Wednesday, November 2, 2011

An NBA fan reflects on what should have, could have been

I visited the Yahoo! Sports page this morning – a morning routine of sorts – and was greeted by something I had never seen before in the schedule part in the top right corner.

"Your Magic should have been playing today …"

Thank you, Yahoo! Sports. Thank you for making my morning a little less sunny. I suppose it could have been worse:

"Your Magic should have been playing today … oh, and you should have been finished with your novel by now – you know, the one you left your steady job to write. And the Cubs still suck even with Theo. Bwahahahaha!"

(Sadly, this probably is the future of the Internet. I see it getting meaner and meaner as it grows older. Soon, it will be impossible to differentiate the Internet from Maxine, the tyrannical elderly Hallmark lady. But instead of telling us to get off its lawn, it will take our property and sell it to carnies. And then the Internet will have won.)

But, yes, Yahoo! Sports is correct. My Magic, the Orlando Magic, should have been playing today.

But they're not. Because there's no NBA. Because there's a lockout. Because the owners greedily want more money and the players union remarkably is taking the stance that it's willing to give up more in a lost year than it could win on the bargaining table. And instead of watching the opening-night Magic game to kick off what was supposed to be a great year of NBA watching, possibly the last year my team has Dwight Howard, the most dominant center in the game, I'll be attending a discussion on what Chicago and Illinois might look like in 2050. Sigh.

I have followed this lockout closely.

I've read just about every story published on ESPN.com, SI.com and Yahoo! about the lockout. It's the owners' fault. It's union chief Billy Hunter's fault. It's players' rep Derek Fisher's fault. It's Buddha's fault.
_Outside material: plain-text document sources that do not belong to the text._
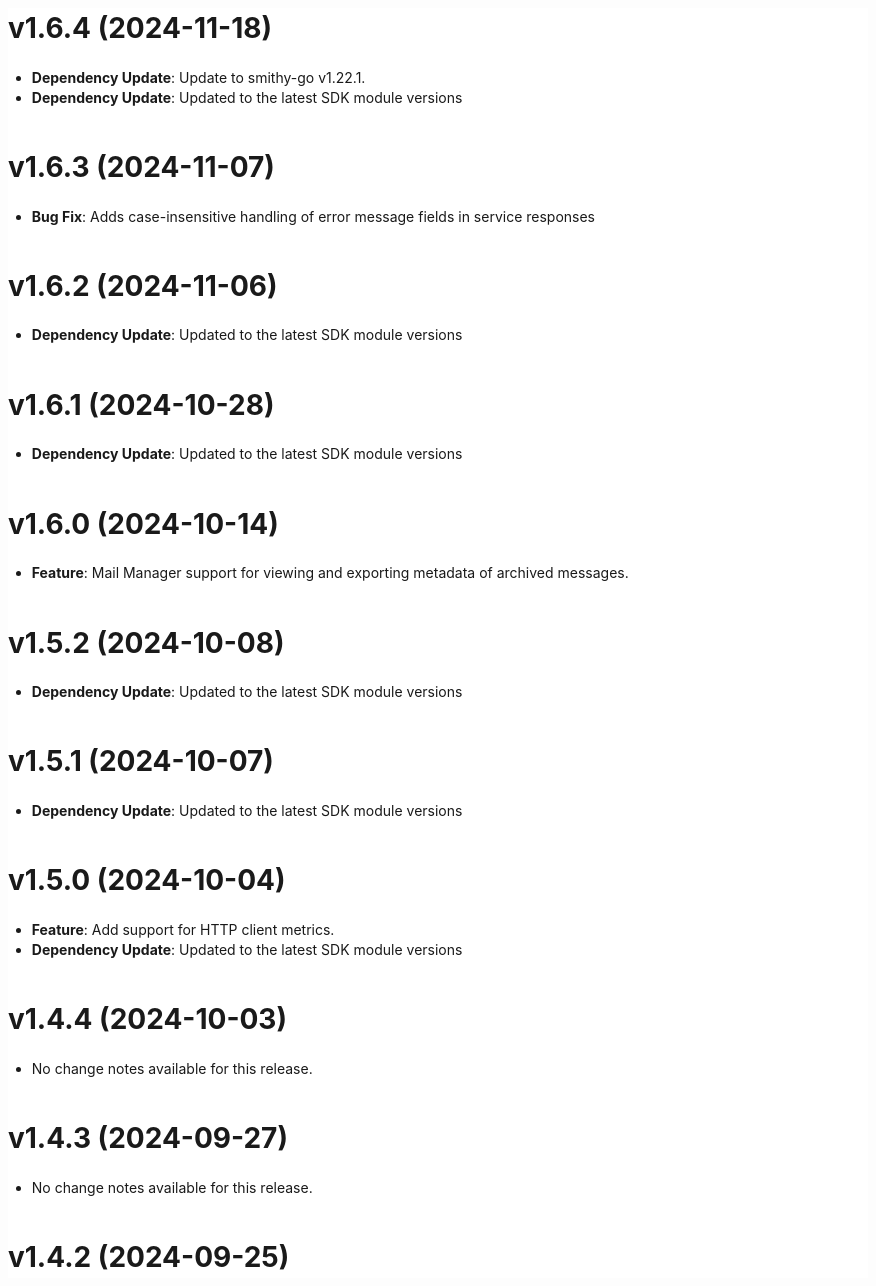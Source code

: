 # v1.6.4 (2024-11-18)

* **Dependency Update**: Update to smithy-go v1.22.1.
* **Dependency Update**: Updated to the latest SDK module versions

# v1.6.3 (2024-11-07)

* **Bug Fix**: Adds case-insensitive handling of error message fields in service responses

# v1.6.2 (2024-11-06)

* **Dependency Update**: Updated to the latest SDK module versions

# v1.6.1 (2024-10-28)

* **Dependency Update**: Updated to the latest SDK module versions

# v1.6.0 (2024-10-14)

* **Feature**: Mail Manager support for viewing and exporting metadata of archived messages.

# v1.5.2 (2024-10-08)

* **Dependency Update**: Updated to the latest SDK module versions

# v1.5.1 (2024-10-07)

* **Dependency Update**: Updated to the latest SDK module versions

# v1.5.0 (2024-10-04)

* **Feature**: Add support for HTTP client metrics.
* **Dependency Update**: Updated to the latest SDK module versions

# v1.4.4 (2024-10-03)

* No change notes available for this release.

# v1.4.3 (2024-09-27)

* No change notes available for this release.

# v1.4.2 (2024-09-25)
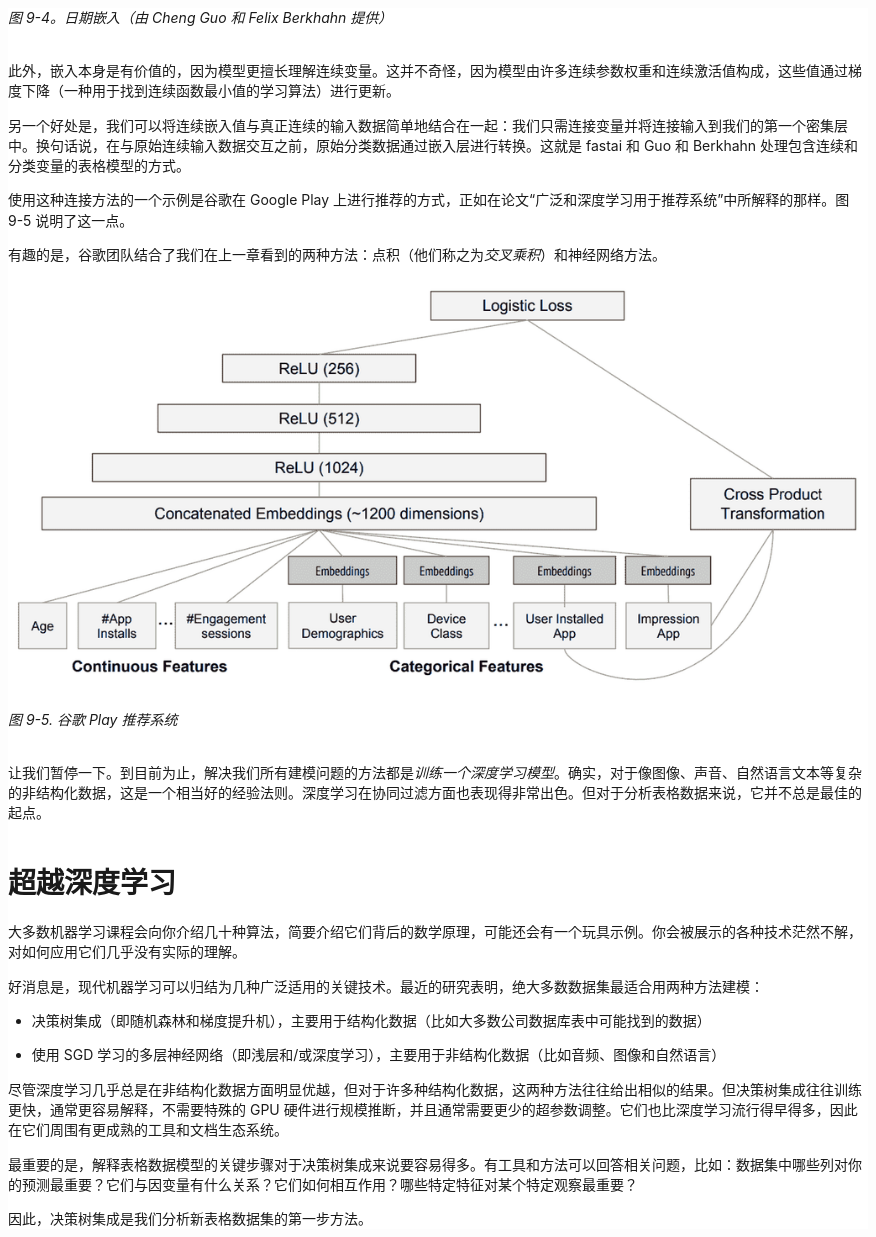 ###### 图 9-4。日期嵌入（由 Cheng Guo 和 Felix Berkhahn 提供）

此外，嵌入本身是有价值的，因为模型更擅长理解连续变量。这并不奇怪，因为模型由许多连续参数权重和连续激活值构成，这些值通过梯度下降（一种用于找到连续函数最小值的学习算法）进行更新。

另一个好处是，我们可以将连续嵌入值与真正连续的输入数据简单地结合在一起：我们只需连接变量并将连接输入到我们的第一个密集层中。换句话说，在与原始连续输入数据交互之前，原始分类数据通过嵌入层进行转换。这就是 fastai 和 Guo 和 Berkhahn 处理包含连续和分类变量的表格模型的方式。

使用这种连接方法的一个示例是谷歌在 Google Play 上进行推荐的方式，正如在论文“广泛和深度学习用于推荐系统”中所解释的那样。图 9-5 说明了这一点。

有趣的是，谷歌团队结合了我们在上一章看到的两种方法：点积（他们称之为*交叉乘积*）和神经网络方法。

![谷歌 Play 推荐系统](img/dlcf_0905.png)

###### 图 9-5. 谷歌 Play 推荐系统

让我们暂停一下。到目前为止，解决我们所有建模问题的方法都是*训练一个深度学习模型*。确实，对于像图像、声音、自然语言文本等复杂的非结构化数据，这是一个相当好的经验法则。深度学习在协同过滤方面也表现得非常出色。但对于分析表格数据来说，它并不总是最佳的起点。

# 超越深度学习

大多数机器学习课程会向你介绍几十种算法，简要介绍它们背后的数学原理，可能还会有一个玩具示例。你会被展示的各种技术茫然不解，对如何应用它们几乎没有实际的理解。

好消息是，现代机器学习可以归结为几种广泛适用的关键技术。最近的研究表明，绝大多数数据集最适合用两种方法建模：

+   决策树集成（即随机森林和梯度提升机），主要用于结构化数据（比如大多数公司数据库表中可能找到的数据）

+   使用 SGD 学习的多层神经网络（即浅层和/或深度学习），主要用于非结构化数据（比如音频、图像和自然语言）

尽管深度学习几乎总是在非结构化数据方面明显优越，但对于许多种结构化数据，这两种方法往往给出相似的结果。但决策树集成往往训练更快，通常更容易解释，不需要特殊的 GPU 硬件进行规模推断，并且通常需要更少的超参数调整。它们也比深度学习流行得早得多，因此在它们周围有更成熟的工具和文档生态系统。

最重要的是，解释表格数据模型的关键步骤对于决策树集成来说要容易得多。有工具和方法可以回答相关问题，比如：数据集中哪些列对你的预测最重要？它们与因变量有什么关系？它们如何相互作用？哪些特定特征对某个特定观察最重要？

因此，决策树集成是我们分析新表格数据集的第一步方法。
And everyone seems united on what will happen in the end. The players will take the 50/50 split of basketball-related income and the season will continue. The owners will have won and nobody will even remember all of this in a year.

This must be what Alice felt like sitting at the Mad Hatter's table. Craziness. Craziness. Craziness.

We're all waiting for the inevitable. And yet the inevitable is taking its sweet time to arrive.

And meanwhile, I'm forced to do adult, responsible things such as think about the future rather than rooting for my team in a fairly meaningless November game. And that's just not fair.

I'm one of the few hardcore NBA fans among my friends, maybe the only hardcore NBA fan among my friends. Most have responded with a resounding "meh" about the lockout. They'll respond with a "meh" when the lockout ends.

But me, I'll be continuing to wait impatiently at the Mad Hatter's table for the players to agree to the owners' patently unfair offer because – well, that's the way this will play out.

I don't blame the players for holding out. I'd probably do the same thing in their shoes. But they can't and won't win this fight with the owners. And eventually they'll sign this year. And I'll get my NBA back.

Or they'll hold out this year. And I won't.

But I'll be back no matter what because I love basketball and the NBA and will happily embrace my prodigal league when it returns. I'm just not sure how many people will be there with me, arms open wide.